The stream of news about the three days of riots that have overtaken the suburbs of Paris is unsettling. In echoes of the 3-week urban war of 2005, the pot is still boiling, and this fight may not yet have reached its climax. The mainly black and Muslim rioters are still aggrieved about the perennial barriers of race, class and religion that govern their lives in France. Like the first uprising, the death of two local youths sparked the violence. But this time it's worse--130 police officers have been injured already, and rioters have armed themselves not just with mob chaos but with shotguns.
Ironically, the rioters are engaging in the country's most esteemed tradition--armed protest. But unlike before, voices have emerged from behind the flames with a clear complaint. For their friends and neighbors, the two boys, killed by a police car this weekend, are emblematic of the wider social injustice felt outside the metropole. Le Monde reports a kid my age saying: "We want the truth. Since Sunday, it's been the cops' word against everyone. [Laramy and Mouhsin] are the victims and people are making them into thieves and criminals."

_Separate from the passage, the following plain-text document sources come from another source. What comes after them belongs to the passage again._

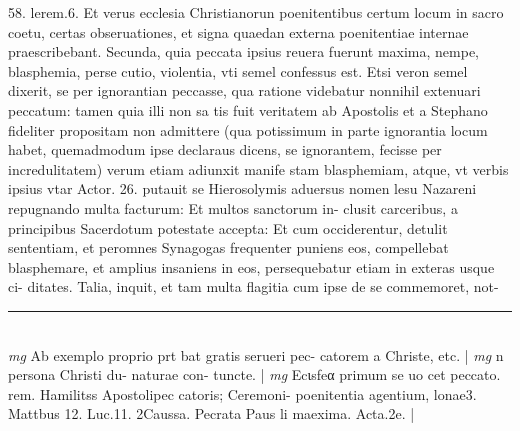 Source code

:\documentclass{article}
\begin{document}
\begin{pages}
58. lerem.6. Et verus ecclesia Christianorun poenitentibus certum locum in sacro coetu, certas obseruationes, et signa quaedan externa poenitentiae internae praescribebant.  \pend\pstart Secunda, quia peccata ipsius reuera fuerunt maxima, nempe, blasphemia, perse cutio, violentia, vti semel confessus est. Etsi veron semel dixerit, se per ignorantian peccasse, qua ratione videbatur nonnihil extenuari peccatum: tamen quia illi non sa tis fuit veritatem ab Apostolis et a Stephano fideliter propositam non admittere (qua potissimum in parte ignorantia locum habet, quemadmodum ipse declaraus dicens, se ignorantem, fecisse per incredulitatem) verum etiam adiunxit manife stam blasphemiam, atque, vt verbis ipsius vtar Actor. 26. putauit se Hierosolymis aduersus nomen lesu Nazareni repugnando multa facturum: Et multos sanctorum in- clusit carceribus, a principibus Sacerdotum potestate accepta: Et cum occiderentur, detulit sententiam, et peromnes Synagogas frequenter puniens eos, compellebat blasphemare, et amplius insaniens in eos, persequebatur etiam in exteras usque ci- ditates. Talia, inquit, et tam multa flagitia cum ipse de se commemoret, not-  \pend
\vspace{0.5cm}\noindent
\vspace{0.2cm}\rule{1cm}{0.2pt}\\ 
\hspace{0.2cm}\textit{mg}
\footnotesize Ab exemplo proprio prt bat gratis serueri pec- catorem a Christe, etc. 
\normalsize| 
\hspace{0.2cm}\textit{mg}
\footnotesize n persona Christi du- naturae con- tuncte. 
\normalsize| 
\hspace{0.2cm}\textit{mg}
\footnotesize Ecιsfeα primum se uo cet peccato. rem. Hamilitss Apostolipec catoris; Ceremoni- poenitentia agentium, lonae3. Mattbus 12. Luc.11. 2Caussa. Pecrata Paus li maexima. Acta.2e. 
\normalsize| 

\end{pages}
\end{document}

To me the story of the 2005 riots has always read as one of class-based lack of recourse against government inattention: a tantrum in its purest form. Granted, the protesters' weapons-gathering is still more organized than their dispute, but this time, the galling violence is just the beginning. It’s the same explosion of anger fueled by impotence--the grievance that has not abated, even as President Sarkozy has extended an arm to minorities in his Cabinet and proposed a "Marshall Plan" for ghettoes. In trying to engage the rioters in a permanent solution, France's leaders should offer real means of political recourse to these neglected French subjects, and take note of the adage: once bitten, twice shy.